* _WHAT YOU NEED TO DO_
Give the lines again exactly as they appear below, from the line with "## API for other" to the line with "Desafio proposto na", both included, and only those lines. Leave every picture out.

* _PROVIDED DATA_
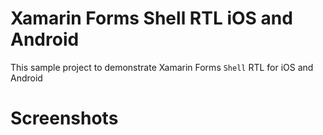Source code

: # Xamarin Forms Shell RTL iOS and Android

This sample project to demonstrate Xamarin Forms `Shell` RTL for iOS and Android

# Screenshots
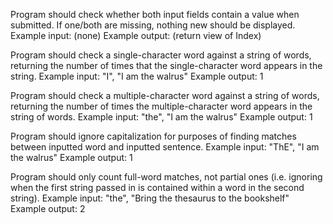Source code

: Program should check whether both input fields contain a value when submitted. If one/both are missing, nothing new should be displayed.
    Example input: (none)
    Example output: (return view of Index)

Program should check a single-character word against a string of words, returning the number of times that the single-character word appears in the string.
    Example input: "I", "I am the walrus"
    Example output: 1


Program should check a multiple-character word against a string of words, returning the number of times the multiple-character word appears in the string of words.
    Example input: "the", "I am the walrus"
    Example output: 1


Program should ignore capitalization for purposes of finding matches between inputted word and inputted sentence.
    Example input: "ThE", "I am the walrus"
    Example output: 1


Program should only count full-word matches, not partial ones (i.e. ignoring when the first string passed in is contained within a word in the second string).
    Example input: "the", "Bring the thesaurus to the bookshelf"
    Example output: 2
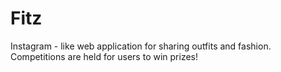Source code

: # Fitz
Instagram - like web application for sharing outfits and fashion. Competitions are held for users to win prizes!
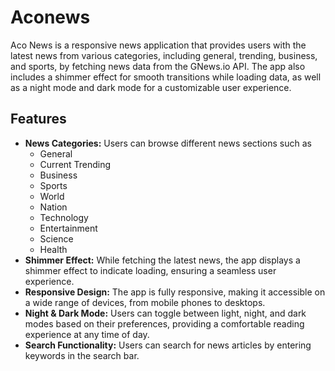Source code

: # Aconews

Aco News is a responsive news application that provides users with the latest news from various categories, including general, trending, business, and sports, by fetching news data from the GNews.io API. The app also includes a shimmer effect for smooth transitions while loading data, as well as a night mode and dark mode for a customizable user experience.

## Features
- **News Categories:** Users can browse different news sections such as
  - General
  - Current Trending
  - Business
  - Sports
  - World
  - Nation
  - Technology
  - Entertainment
  - Science
  - Health
- **Shimmer Effect:** While fetching the latest news, the app displays a shimmer effect to indicate loading, ensuring a seamless user experience.
- **Responsive Design:** The app is fully responsive, making it accessible on a wide range of devices, from mobile phones to desktops.
- **Night & Dark Mode:** Users can toggle between light, night, and dark modes based on their preferences, providing a comfortable reading experience at any time of day.
- **Search Functionality:** Users can search for news articles by entering keywords in the search bar.
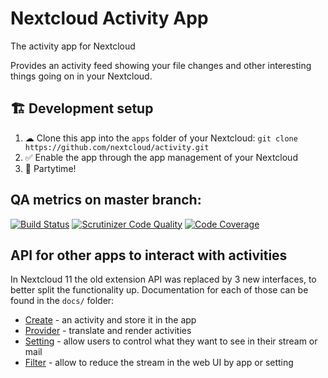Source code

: # Nextcloud Activity App

The activity app for Nextcloud

Provides an activity feed showing your file changes and other interesting things
going on in your Nextcloud.

## 🏗 Development setup
1. ☁ Clone this app into the `apps` folder of your Nextcloud: `git clone https://github.com/nextcloud/activity.git`
2. ✅ Enable the app through the app management of your Nextcloud
3. 🎉 Partytime!

## QA metrics on master branch:

[![Build Status](https://travis-ci.org/nextcloud/activity.svg?branch=master)](https://travis-ci.org/nextcloud/activity/branches)
[![Scrutinizer Code Quality](https://scrutinizer-ci.com/g/nextcloud/activity/badges/quality-score.png?b=master)](https://scrutinizer-ci.com/g/nextcloud/activity/?branch=master)
[![Code Coverage](https://scrutinizer-ci.com/g/nextcloud/activity/badges/coverage.png?b=master)](https://scrutinizer-ci.com/g/nextcloud/activity/?branch=master)

## API for other apps to interact with activities

In Nextcloud 11 the old extension API was replaced by 3 new interfaces, to better split the functionality up. Documentation for each of those can be found in the `docs/` folder:

* [Create](docs/create.md) - an activity and store it in the app
* [Provider](docs/provider.md) - translate and render activities
* [Setting](docs/setting.md) - allow users to control what they want to see in their stream or mail
* [Filter](docs/filter.md) - allow to reduce the stream in the web UI by app or setting
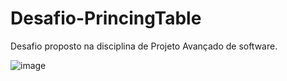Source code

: # Desafio-PrincingTable
Desafio proposto na disciplina de Projeto Avançado de software.

![image](https://user-images.githubusercontent.com/49384769/164107194-e60c4937-73f7-4269-8492-0d864f285500.png)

* _TASK OUTPUT_
## API for other apps to interact with activities

In Nextcloud 11 the old extension API was replaced by 3 new interfaces, to better split the functionality up. Documentation for each of those can be found in the `docs/` folder:

* [Create](docs/create.md) - an activity and store it in the app
* [Provider](docs/provider.md) - translate and render activities
* [Setting](docs/setting.md) - allow users to control what they want to see in their stream or mail
* [Filter](docs/filter.md) - allow to reduce the stream in the web UI by app or setting
Source code

: # Desafio-PrincingTable
Desafio proposto na disciplina de Projeto Avançado de software.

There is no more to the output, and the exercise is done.